MILANO E BERGAMO A BUON MERCATO - «Le tariffe sono aumentate in media del 12,5% con il record di Aosta, che nel 2009 era risultata una delle città meno care». Rincari a due cifre in 13 città: da Palermo (35%) a Trieste (25), da Roma (21) a Milano, Pescara e Genova (17). Rincari minimi a Catania (1%), Brescia e Potenza (3). In media l’acqua costa di più al Centro (371 euro l’anno), un po’ meno al Nord (271 euro) e meno ancora al Sud (254 euro). Divise le città in cinque gruppi, ecco le «supercare»: «Dove la spesa è molto più alta della media: dai 450 euro di Parma ai 503 di Firenze, passando dai 445 di Ravenna e i 478 di Pesaro». Le «piuttosto care»: «Dove si superano i 330 euro (Palermo) e si arriva a 391 (Genova)». Le «città nella media»: «Sei dove si arriva ai 312 euro: da Cagliari a Bologna». Quelle con tariffe «più basse della media»: «Sotto i 225 euro, con città anche grandi come Roma, Napoli e Venezia». Quindi quelle dove l’acqua è ancora decisamente «a buon mercato»: «Sotto i 200 euro: dai 129 di Milano ai 198 di Bergamo».
TARIFFE E INFRASTRUTTURE - Luciano Baggiani, presidente dell’Associazione dei gestori del servizio idrico (Anea) prova a spiegare il perché di tante differenze: «Il vero problema è la disomogeneità del territorio nei servizi che si riflette in un differente trattamento degli utenti.

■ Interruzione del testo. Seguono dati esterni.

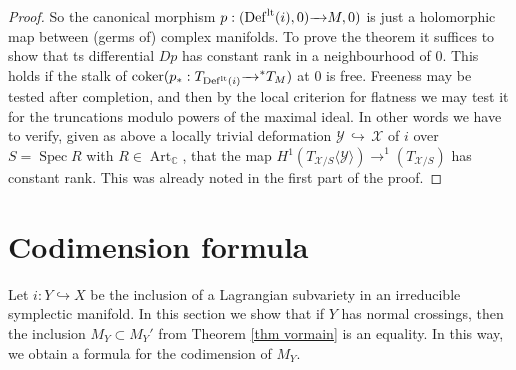 \documentclass[a4paper,11pt,final]{amsart}
\theoremstyle{plain}
\theoremstyle{definition}
\numberwithin{equation}{section}
\theoremstyle{remark}
\begin{document}
\begin{proof}
So the canonical morphism $p:({{\operatorname{Def}}}^{{\rm{lt}}}(i),0) {\xrightarrow{\ \ }}M,0)$ is just a holomorphic map between (germs of) complex manifolds. 
To prove the theorem it suffices to show that ts differential $Dp$ has constant rank in a neighbourhood of $0$.
This holds if the stalk of ${\operatorname{coker}}(p_*: T_{{{\operatorname{Def}}}^{{\rm{lt}}}(i)}{\xrightarrow{\ \ }}^* T_M)$ at $0$ is free. Freeness may be tested after completion, and then by the local criterion for flatness \cite[Thm A.5]{Se} we may test it for the truncations modulo powers of the maximal ideal. In other words we have to verify, given as above a locally trivial deformation ${{\mathcal Y}} {{\, \hookrightarrow\,}} {{\mathcal X}}$ of $i$ over $S={\operatorname{Spec}} R$ with $R\in {\operatorname{Art}}_{{\mathbb C}}$, that the map $H^1(T_{{{\mathcal X}}/S}\langle {{\mathcal Y}}\rangle) {\xrightarrow{\ \ }}^1(T_{{{\mathcal X}}/S})$ has constant rank. This was already noted in the first part of the proof.
\end{proof} 

\section{Codimension formula}\label{sec main}
Let $i: Y \hookrightarrow X$ be the inclusion of a Lagrangian subvariety in an irreducible symplectic manifold. In this section we show that if $Y$ has normal crossings, then the inclusion $M_Y\subset M_Y'$ from Theorem \ref{thm vormain} is an equality. In this way, we obtain a formula for the codimension of $M_Y$.
\end{document}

Vi sono aree del Paese che soffrono di un’arretratezza infrastrutturale inconcepibile. Quanto alle tariffe sono più elevate dove le condizioni strutturali lo impongono, perché sono stati fatti in passato meno investimenti, perché le fonti sono lontane dai centri abitati, perché l’orografia influisce sulla qualità dell’acqua come risorsa». Poi aggiunge: «Non si può escludere che ci siano inefficienze, ma è difficile accertarlo per i ritardi nella raccolta dati. Il presupposto per il rilancio del settore è una forte regolazione pubblica, autorevole e credibile. Da attuare in modo che sia competente, indipendente e senza conflitti di interesse».